### What to produce
Apart from the pictures, every line below is to be set down exactly.

### Extracted material
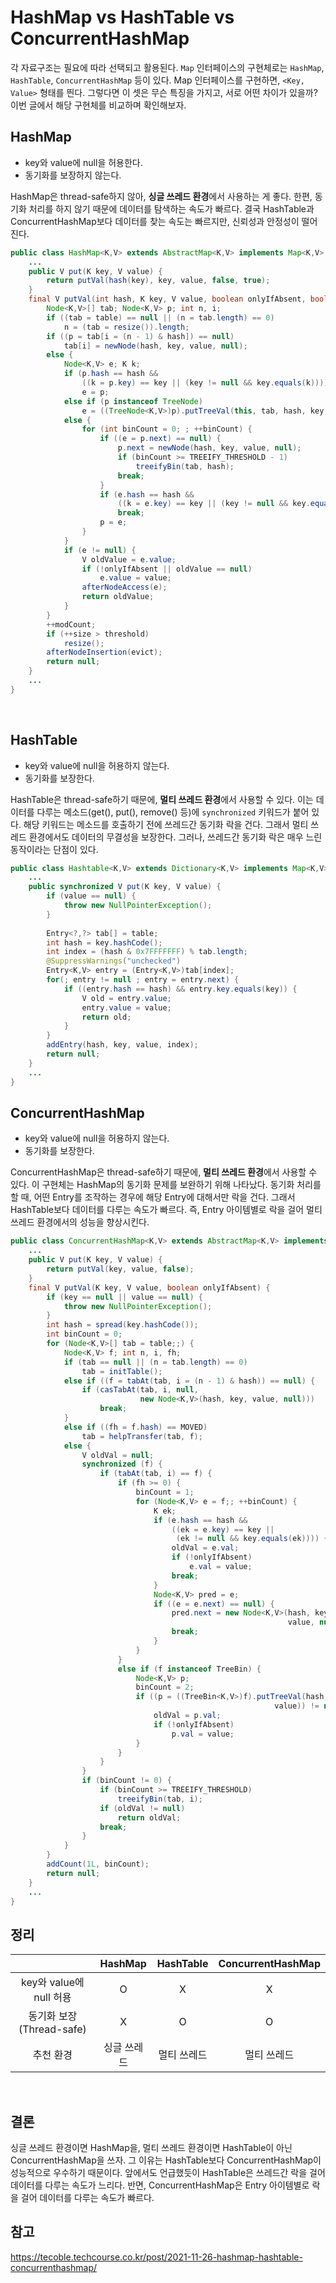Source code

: # HashMap vs HashTable vs ConcurrentHashMap


각 자료구조는 필요에 따라 선택되고 활용된다.
`Map` 인터페이스의 구현체로는 `HashMap`, `HashTable`, `ConcurrentHashMap` 등이 있다.
Map 인터페이스를 구현하면, `<Key, Value>` 형태를 띈다.
그렇다면 이 셋은 무슨 특징을 가지고, 서로 어떤 차이가 있을까?
이번 글에서 해당 구현체를 비교하며 확인해보자.

## HashMap

- key와 value에 null을 허용한다.
- 동기화를 보장하지 않는다.

HashMap은 thread-safe하지 않아, **싱글 쓰레드 환경**에서 사용하는 게 좋다.
한편, 동기화 처리를 하지 않기 때문에 데이터를 탐색하는 속도가 빠르다.
결국 HashTable과 ConcurrentHashMap보다 데이터를 찾는 속도는 빠르지만, 신뢰성과 안정성이 떨어진다.<br/>

```java
public class HashMap<K,V> extends AbstractMap<K,V> implements Map<K,V>, Cloneable, Serializable {
    ...
    public V put(K key, V value) {
        return putVal(hash(key), key, value, false, true);
    }
    final V putVal(int hash, K key, V value, boolean onlyIfAbsent, boolean evict) {
        Node<K,V>[] tab; Node<K,V> p; int n, i;
        if ((tab = table) == null || (n = tab.length) == 0)
            n = (tab = resize()).length;
        if ((p = tab[i = (n - 1) & hash]) == null)
            tab[i] = newNode(hash, key, value, null);
        else {
            Node<K,V> e; K k;
            if (p.hash == hash &&
                ((k = p.key) == key || (key != null && key.equals(k))))
                e = p;
            else if (p instanceof TreeNode)
                e = ((TreeNode<K,V>)p).putTreeVal(this, tab, hash, key, value);
            else {
                for (int binCount = 0; ; ++binCount) {
                    if ((e = p.next) == null) {
                        p.next = newNode(hash, key, value, null);
                        if (binCount >= TREEIFY_THRESHOLD - 1)
                            treeifyBin(tab, hash);
                        break;
                    }
                    if (e.hash == hash &&
                        ((k = e.key) == key || (key != null && key.equals(k))))
                        break;
                    p = e;
                }
            }
            if (e != null) {
                V oldValue = e.value;
                if (!onlyIfAbsent || oldValue == null)
                    e.value = value;
                afterNodeAccess(e);
                return oldValue;
            }
        }
        ++modCount;
        if (++size > threshold)
            resize();
        afterNodeInsertion(evict);
        return null;
    }
    ...
}
```

<br/>

## HashTable

- key와 value에 null을 허용하지 않는다.
- 동기화를 보장한다.

HashTable은 thread-safe하기 때문에, **멀티 쓰레드 환경**에서 사용할 수 있다.
이는 데이터를 다루는 메소드(get(), put(), remove() 등)에 `synchronized` 키워드가 붙어 있다.
해당 키워드는 메소드를 호출하기 전에 쓰레드간 동기화 락을 건다.
그래서 멀티 쓰레드 환경에서도 데이터의 무결성을 보장한다.
그러나, 쓰레드간 동기화 락은 매우 느린 동작이라는 단점이 있다.

```java
public class Hashtable<K,V> extends Dictionary<K,V> implements Map<K,V>, Cloneable, java.io.Serializable {
    ...
    public synchronized V put(K key, V value) {
        if (value == null) {
            throw new NullPointerException();
        }
        
        Entry<?,?> tab[] = table;
        int hash = key.hashCode();
        int index = (hash & 0x7FFFFFFF) % tab.length;
        @SuppressWarnings("unchecked")
        Entry<K,V> entry = (Entry<K,V>)tab[index];
        for(; entry != null ; entry = entry.next) {
            if ((entry.hash == hash) && entry.key.equals(key)) {
                V old = entry.value;
                entry.value = value;
                return old;
            }
        }
        addEntry(hash, key, value, index);
        return null;
    }
    ...
}
```

## ConcurrentHashMap

- key와 value에 null을 허용하지 않는다.
- 동기화를 보장한다.

ConcurrentHashMap은 thread-safe하기 때문에, **멀티 쓰레드 환경**에서 사용할 수 있다.
이 구현체는 HashMap의 동기화 문제를 보완하기 위해 나타났다.
동기화 처리를 할 때, 어떤 Entry를 조작하는 경우에 해당 Entry에 대해서만 락을 건다.
그래서 HashTable보다 데이터를 다루는 속도가 빠르다.
즉, Entry 아이템별로 락을 걸어 멀티 쓰레드 환경에서의 성능을 향상시킨다.

```java
public class ConcurrentHashMap<K,V> extends AbstractMap<K,V> implements ConcurrentMap<K,V>, Serializable {
    ...
    public V put(K key, V value) {
        return putVal(key, value, false);
    }
    final V putVal(K key, V value, boolean onlyIfAbsent) {
        if (key == null || value == null) {
            throw new NullPointerException();
        }
        int hash = spread(key.hashCode());
        int binCount = 0;
        for (Node<K,V>[] tab = table;;) {
            Node<K,V> f; int n, i, fh;
            if (tab == null || (n = tab.length) == 0)
                tab = initTable();
            else if ((f = tabAt(tab, i = (n - 1) & hash)) == null) {
                if (casTabAt(tab, i, null,
                             new Node<K,V>(hash, key, value, null)))
                    break;
            }
            else if ((fh = f.hash) == MOVED)
                tab = helpTransfer(tab, f);
            else {
                V oldVal = null;
                synchronized (f) {
                    if (tabAt(tab, i) == f) {
                        if (fh >= 0) {
                            binCount = 1;
                            for (Node<K,V> e = f;; ++binCount) {
                                K ek;
                                if (e.hash == hash &&
                                    ((ek = e.key) == key ||
                                     (ek != null && key.equals(ek)))) {
                                    oldVal = e.val;
                                    if (!onlyIfAbsent)
                                        e.val = value;
                                    break;
                                }
                                Node<K,V> pred = e;
                                if ((e = e.next) == null) {
                                    pred.next = new Node<K,V>(hash, key,
                                                              value, null);
                                    break;
                                }
                            }
                        }
                        else if (f instanceof TreeBin) {
                            Node<K,V> p;
                            binCount = 2;
                            if ((p = ((TreeBin<K,V>)f).putTreeVal(hash, key,
                                                           value)) != null) {
                                oldVal = p.val;
                                if (!onlyIfAbsent)
                                    p.val = value;
                            }
                        }
                    }
                }
                if (binCount != 0) {
                    if (binCount >= TREEIFY_THRESHOLD)
                        treeifyBin(tab, i);
                    if (oldVal != null)
                        return oldVal;
                    break;
                }
            }
        }
        addCount(1L, binCount);
        return null;
    }
    ...
}
```

## 정리

|   |HashMap|HashTable|ConcurrentHashMap|
|:-:|:-----:|:-------:|:---------------:|
|key와 value에 null 허용|O|X|X|
|동기화 보장(Thread-safe)|X|O|O|
|추천 환경|싱글 쓰레드|멀티 쓰레드|멀티 쓰레드|

<br/>

## 결론

싱글 쓰레드 환경이면 HashMap을, 멀티 쓰레드 환경이면 HashTable이 아닌 ConcurrentHashMap을 쓰자.
그 이유는 HashTable보다 ConcurrentHashMap이 성능적으로 우수하기 때문이다.
앞에서도 언급했듯이 HashTable은 쓰레드간 락을 걸어 데이터를 다루는 속도가 느리다.
반면, ConcurrentHashMap은 Entry 아이템별로 락을 걸어 데이터를 다루는 속도가 빠르다.

## 참고
https://tecoble.techcourse.co.kr/post/2021-11-26-hashmap-hashtable-concurrenthashmap/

### Solution for this problem
Source code

: # HashMap vs HashTable vs ConcurrentHashMap


각 자료구조는 필요에 따라 선택되고 활용된다.
`Map` 인터페이스의 구현체로는 `HashMap`, `HashTable`, `ConcurrentHashMap` 등이 있다.
Map 인터페이스를 구현하면, `<Key, Value>` 형태를 띈다.
그렇다면 이 셋은 무슨 특징을 가지고, 서로 어떤 차이가 있을까?
이번 글에서 해당 구현체를 비교하며 확인해보자.

## HashMap

- key와 value에 null을 허용한다.
- 동기화를 보장하지 않는다.

HashMap은 thread-safe하지 않아, **싱글 쓰레드 환경**에서 사용하는 게 좋다.
한편, 동기화 처리를 하지 않기 때문에 데이터를 탐색하는 속도가 빠르다.
결국 HashTable과 ConcurrentHashMap보다 데이터를 찾는 속도는 빠르지만, 신뢰성과 안정성이 떨어진다.<br/>

```java
public class HashMap<K,V> extends AbstractMap<K,V> implements Map<K,V>, Cloneable, Serializable {
    ...
    public V put(K key, V value) {
        return putVal(hash(key), key, value, false, true);
    }
    final V putVal(int hash, K key, V value, boolean onlyIfAbsent, boolean evict) {
        Node<K,V>[] tab; Node<K,V> p; int n, i;
        if ((tab = table) == null || (n = tab.length) == 0)
            n = (tab = resize()).length;
        if ((p = tab[i = (n - 1) & hash]) == null)
            tab[i] = newNode(hash, key, value, null);
        else {
            Node<K,V> e; K k;
            if (p.hash == hash &&
                ((k = p.key) == key || (key != null && key.equals(k))))
                e = p;
            else if (p instanceof TreeNode)
                e = ((TreeNode<K,V>)p).putTreeVal(this, tab, hash, key, value);
            else {
                for (int binCount = 0; ; ++binCount) {
                    if ((e = p.next) == null) {
                        p.next = newNode(hash, key, value, null);
                        if (binCount >= TREEIFY_THRESHOLD - 1)
                            treeifyBin(tab, hash);
                        break;
                    }
                    if (e.hash == hash &&
                        ((k = e.key) == key || (key != null && key.equals(k))))
                        break;
                    p = e;
                }
            }
            if (e != null) {
                V oldValue = e.value;
                if (!onlyIfAbsent || oldValue == null)
                    e.value = value;
                afterNodeAccess(e);
                return oldValue;
            }
        }
        ++modCount;
        if (++size > threshold)
            resize();
        afterNodeInsertion(evict);
        return null;
    }
    ...
}
```

<br/>

## HashTable

- key와 value에 null을 허용하지 않는다.
- 동기화를 보장한다.

HashTable은 thread-safe하기 때문에, **멀티 쓰레드 환경**에서 사용할 수 있다.
이는 데이터를 다루는 메소드(get(), put(), remove() 등)에 `synchronized` 키워드가 붙어 있다.
해당 키워드는 메소드를 호출하기 전에 쓰레드간 동기화 락을 건다.
그래서 멀티 쓰레드 환경에서도 데이터의 무결성을 보장한다.
그러나, 쓰레드간 동기화 락은 매우 느린 동작이라는 단점이 있다.

```java
public class Hashtable<K,V> extends Dictionary<K,V> implements Map<K,V>, Cloneable, java.io.Serializable {
    ...
    public synchronized V put(K key, V value) {
        if (value == null) {
            throw new NullPointerException();
        }
        
        Entry<?,?> tab[] = table;
        int hash = key.hashCode();
        int index = (hash & 0x7FFFFFFF) % tab.length;
        @SuppressWarnings("unchecked")
        Entry<K,V> entry = (Entry<K,V>)tab[index];
        for(; entry != null ; entry = entry.next) {
            if ((entry.hash == hash) && entry.key.equals(key)) {
                V old = entry.value;
                entry.value = value;
                return old;
            }
        }
        addEntry(hash, key, value, index);
        return null;
    }
    ...
}
```

## ConcurrentHashMap

- key와 value에 null을 허용하지 않는다.
- 동기화를 보장한다.

ConcurrentHashMap은 thread-safe하기 때문에, **멀티 쓰레드 환경**에서 사용할 수 있다.
이 구현체는 HashMap의 동기화 문제를 보완하기 위해 나타났다.
동기화 처리를 할 때, 어떤 Entry를 조작하는 경우에 해당 Entry에 대해서만 락을 건다.
그래서 HashTable보다 데이터를 다루는 속도가 빠르다.
즉, Entry 아이템별로 락을 걸어 멀티 쓰레드 환경에서의 성능을 향상시킨다.

```java
public class ConcurrentHashMap<K,V> extends AbstractMap<K,V> implements ConcurrentMap<K,V>, Serializable {
    ...
    public V put(K key, V value) {
        return putVal(key, value, false);
    }
    final V putVal(K key, V value, boolean onlyIfAbsent) {
        if (key == null || value == null) {
            throw new NullPointerException();
        }
        int hash = spread(key.hashCode());
        int binCount = 0;
        for (Node<K,V>[] tab = table;;) {
            Node<K,V> f; int n, i, fh;
            if (tab == null || (n = tab.length) == 0)
                tab = initTable();
            else if ((f = tabAt(tab, i = (n - 1) & hash)) == null) {
                if (casTabAt(tab, i, null,
                             new Node<K,V>(hash, key, value, null)))
                    break;
            }
            else if ((fh = f.hash) == MOVED)
                tab = helpTransfer(tab, f);
            else {
                V oldVal = null;
                synchronized (f) {
                    if (tabAt(tab, i) == f) {
                        if (fh >= 0) {
                            binCount = 1;
                            for (Node<K,V> e = f;; ++binCount) {
                                K ek;
                                if (e.hash == hash &&
                                    ((ek = e.key) == key ||
                                     (ek != null && key.equals(ek)))) {
                                    oldVal = e.val;
                                    if (!onlyIfAbsent)
                                        e.val = value;
                                    break;
                                }
                                Node<K,V> pred = e;
                                if ((e = e.next) == null) {
                                    pred.next = new Node<K,V>(hash, key,
                                                              value, null);
                                    break;
                                }
                            }
                        }
                        else if (f instanceof TreeBin) {
                            Node<K,V> p;
                            binCount = 2;
                            if ((p = ((TreeBin<K,V>)f).putTreeVal(hash, key,
                                                           value)) != null) {
                                oldVal = p.val;
                                if (!onlyIfAbsent)
                                    p.val = value;
                            }
                        }
                    }
                }
                if (binCount != 0) {
                    if (binCount >= TREEIFY_THRESHOLD)
                        treeifyBin(tab, i);
                    if (oldVal != null)
                        return oldVal;
                    break;
                }
            }
        }
        addCount(1L, binCount);
        return null;
    }
    ...
}
```

## 정리

|   |HashMap|HashTable|ConcurrentHashMap|
|:-:|:-----:|:-------:|:---------------:|
|key와 value에 null 허용|O|X|X|
|동기화 보장(Thread-safe)|X|O|O|
|추천 환경|싱글 쓰레드|멀티 쓰레드|멀티 쓰레드|

<br/>

## 결론

싱글 쓰레드 환경이면 HashMap을, 멀티 쓰레드 환경이면 HashTable이 아닌 ConcurrentHashMap을 쓰자.
그 이유는 HashTable보다 ConcurrentHashMap이 성능적으로 우수하기 때문이다.
앞에서도 언급했듯이 HashTable은 쓰레드간 락을 걸어 데이터를 다루는 속도가 느리다.
반면, ConcurrentHashMap은 Entry 아이템별로 락을 걸어 데이터를 다루는 속도가 빠르다.

## 참고
https://tecoble.techcourse.co.kr/post/2021-11-26-hashmap-hashtable-concurrenthashmap/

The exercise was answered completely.